Microsoft a lancé des poursuites judiciaires contre un réseau de cybercriminels pour avoir prétendument abusé de la technologie d'IA générative, y compris son propre service Azure OpenAI. Dans une plainte modifiée liée à un récent procès civil, le géant de la technologie a nommé quatre développeurs clés derrière des outils malveillants conçus pour contourner le filet de protection de ses services d'intelligence artificielle. Les accusés nommés comprennent :

  • Arian Yadegarnia (alias "Fizz") - vit en Iran

  • Alan Krysiak (alias "Drago") - vit au Royaume-Uni

  • Ricky Yuen (alias "cg-dot") - vit à Hong Kong

  • Phát Phùng Tấn (alias "Asakuri") - vit au Vietnam


  • Ces individus sont au cœur de ce que Microsoft appelle Storm-2139, un réseau mondial de cybercriminalité. Les membres du réseau auraient exploité les informations d’identification publiques des clients pour obtenir un accès non autorisé aux services d’IA générative. Ils ont ensuite modifié ces services et revendu l'accès à d'autres acteurs malveillants, même avec des instructions explicites pour créer du contenu préjudiciable, notamment des images intimes non consensuelles de célébrités et d'autres contenus explicites.

    L'enquête de Microsoft décrit Storm-2139 comme une organisation divisée en trois couches clés :

  • Créateur : un développeur qui crée un outil capable d'abuser d'un service d'IA.

  • Fournisseur : personne qui modifie, fournit et livre ces outils selon différents niveaux de service et structures tarifaires. .

  • Utilisateurs : utilisateurs finaux qui utilisent ces outils pour générer du contenu synthétique interdit, ciblant souvent des célébrités ou créant des images sexuellement explicites. .

  • En décembre 2024, la Digital Crimes Unit (DCU) de Microsoft a déposé sa première plainte dans le district oriental de Virginie, qui a permis à Microsoft de saisir un site Web important utilisé par les réseaux cybercriminels, réduisant ainsi considérablement ses capacités opérationnelles. Les documents juridiques rendus publics en janvier ont suscité une réaction immédiate au sein du réseau. Dans les canaux de communication surveillés, les membres ont commencé à spéculer sur l'identité de « John Doss » impliqué dans l'affaire et, dans certains cas, ont tenté de rejeter la faute sur d'autres membres de l'opération.

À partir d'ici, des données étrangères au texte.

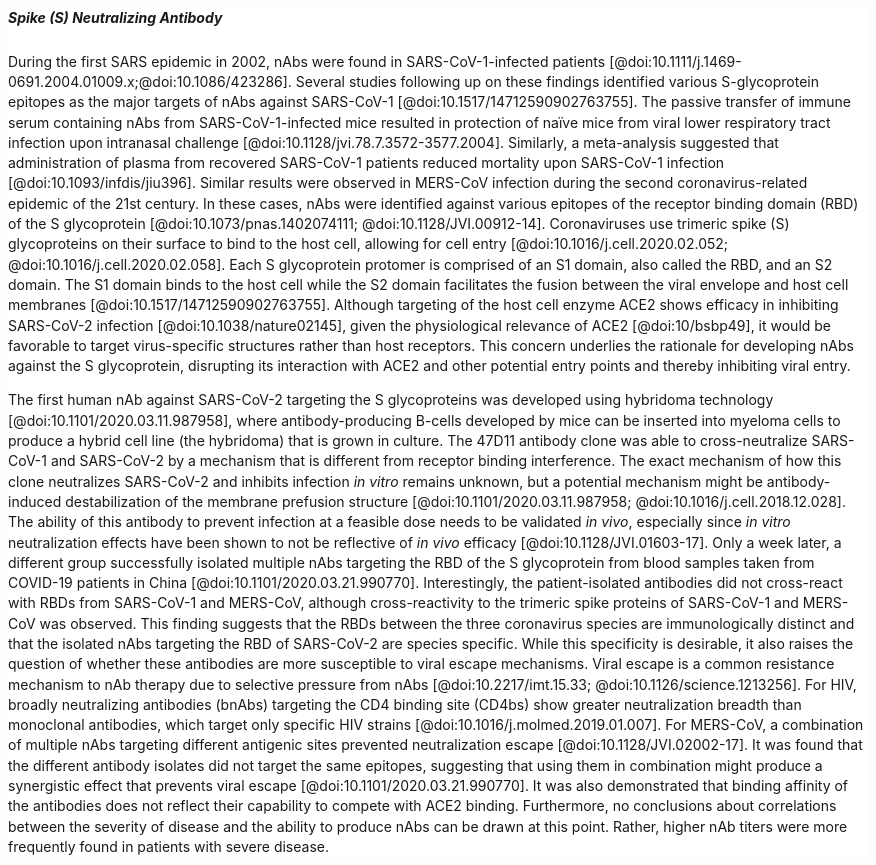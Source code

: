 ##### Spike (S) Neutralizing Antibody

During the first SARS epidemic in 2002, nAbs were found in SARS-CoV-1-infected patients [@doi:10.1111/j.1469-0691.2004.01009.x;@doi:10.1086/423286].
Several studies following up on these findings identified various S-glycoprotein epitopes as the major targets of nAbs against SARS-CoV-1 [@doi:10.1517/14712590902763755].
The passive transfer of immune serum containing nAbs from SARS-CoV-1-infected mice resulted in protection of naïve mice from viral lower respiratory tract infection upon intranasal challenge [@doi:10.1128/jvi.78.7.3572-3577.2004].
Similarly, a meta-analysis suggested that administration of plasma from recovered SARS-CoV-1 patients reduced mortality upon SARS-CoV-1 infection [@doi:10.1093/infdis/jiu396].
Similar results were observed in MERS-CoV infection during the second coronavirus-related epidemic of the 21st century.
In these cases, nAbs were identified against various epitopes of the receptor binding domain (RBD) of the S glycoprotein [@doi:10.1073/pnas.1402074111; @doi:10.1128/JVI.00912-14].
Coronaviruses use trimeric spike (S) glycoproteins on their surface to bind to the host cell, allowing for cell entry [@doi:10.1016/j.cell.2020.02.052; @doi:10.1016/j.cell.2020.02.058].
Each S glycoprotein protomer is comprised of an S1 domain, also called the RBD, and an S2 domain.
The S1 domain binds to the host cell while the S2 domain facilitates the fusion between the viral envelope and host cell membranes [@doi:10.1517/14712590902763755].
Although targeting of the host cell enzyme ACE2 shows efficacy in inhibiting SARS-CoV-2 infection [@doi:10.1038/nature02145], given the physiological relevance of ACE2 [@doi:10/bsbp49], it would be favorable to target virus-specific structures rather than host receptors.
This concern underlies the rationale for developing nAbs against the S glycoprotein, disrupting its interaction with ACE2 and other potential entry points and thereby inhibiting viral entry.

The first human nAb against SARS-CoV-2 targeting the S glycoproteins was developed using hybridoma technology [@doi:10.1101/2020.03.11.987958], where antibody-producing B-cells developed by mice can be inserted into myeloma cells to produce a hybrid cell line (the hybridoma) that is grown in culture.
The 47D11 antibody clone was able to cross-neutralize SARS-CoV-1 and SARS-CoV-2 by a mechanism that is different from receptor binding interference.
The exact mechanism of how this clone neutralizes SARS-CoV-2 and inhibits infection _in vitro_ remains unknown, but a potential mechanism might be antibody-induced destabilization of the membrane prefusion structure [@doi:10.1101/2020.03.11.987958; @doi:10.1016/j.cell.2018.12.028].
The ability of this antibody to prevent infection at a feasible dose needs to be validated _in vivo_, especially since _in vitro_ neutralization effects have been shown to not be reflective of _in vivo_ efficacy [@doi:10.1128/JVI.01603-17].
Only a week later, a different group successfully isolated multiple nAbs targeting the RBD of the S glycoprotein from blood samples taken from COVID-19 patients in China [@doi:10.1101/2020.03.21.990770].
Interestingly, the patient-isolated antibodies did not cross-react with RBDs from SARS-CoV-1 and MERS-CoV, although cross-reactivity to the trimeric spike proteins of SARS-CoV-1 and MERS-CoV was observed.
This finding suggests that the RBDs between the three coronavirus species are immunologically distinct and that the isolated nAbs targeting the RBD of SARS-CoV-2 are species specific.
While this specificity is desirable, it also raises the question of whether these antibodies are more susceptible to viral escape mechanisms.
Viral escape is a common resistance mechanism to nAb therapy due to selective pressure from nAbs [@doi:10.2217/imt.15.33; @doi:10.1126/science.1213256].
For HIV, broadly neutralizing antibodies (bnAbs) targeting the CD4 binding site (CD4bs) show greater neutralization breadth than monoclonal antibodies, which target only specific HIV strains [@doi:10.1016/j.molmed.2019.01.007].
For MERS-CoV, a combination of multiple nAbs targeting different antigenic sites prevented neutralization escape [@doi:10.1128/JVI.02002-17].
It was found that the different antibody isolates did not target the same epitopes, suggesting that using them in combination might produce a synergistic effect that prevents viral escape [@doi:10.1101/2020.03.21.990770].
It was also demonstrated that binding affinity of the antibodies does not reflect their capability to compete with ACE2 binding.
Furthermore, no conclusions about correlations between the severity of disease and the ability to produce nAbs can be drawn at this point.
Rather, higher nAb titers were more frequently found in patients with severe disease.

    En outre, l'équipe juridique de Microsoft a reçu plusieurs courriels de membres présumés de Storm-2139, destinés à détourner le blâme et à pointer du doigt d'autres agents. En outre, il a également été constaté que quelqu'un avait lancé une « boîte ouverte » contre le conseiller juridique de Microsoft et diffusé des informations personnelles et des photos en ligne. Cette méthode peut entraîner de graves conséquences réelles, telles que le vol d’identité et le harcèlement.

    Les efforts de Microsoft s'inscrivent dans le cadre d'un engagement plus large visant à lutter contre les abus de l'IA générative. Même si le géant reconnaît que le démantèlement d’un réseau cybercriminel aussi bien implanté est une bataille à long terme, les actions en justice et les perturbations opérationnelles visant à dénoncer ces acteurs malveillants marquent un pas en avant important. En révélant les activités clandestines de Storm-2139, l’entreprise entend non seulement démanteler les réseaux actuels, mais également contrecarrer les futures tentatives de militarisation de la technologie de l’intelligence artificielle.

    Dans l’ensemble, cette affaire met en lumière les défis posés par les cybercriminels à l’ère numérique et la nécessité d’une protection continue et coordonnée des technologies innovantes contre toute utilisation abusive.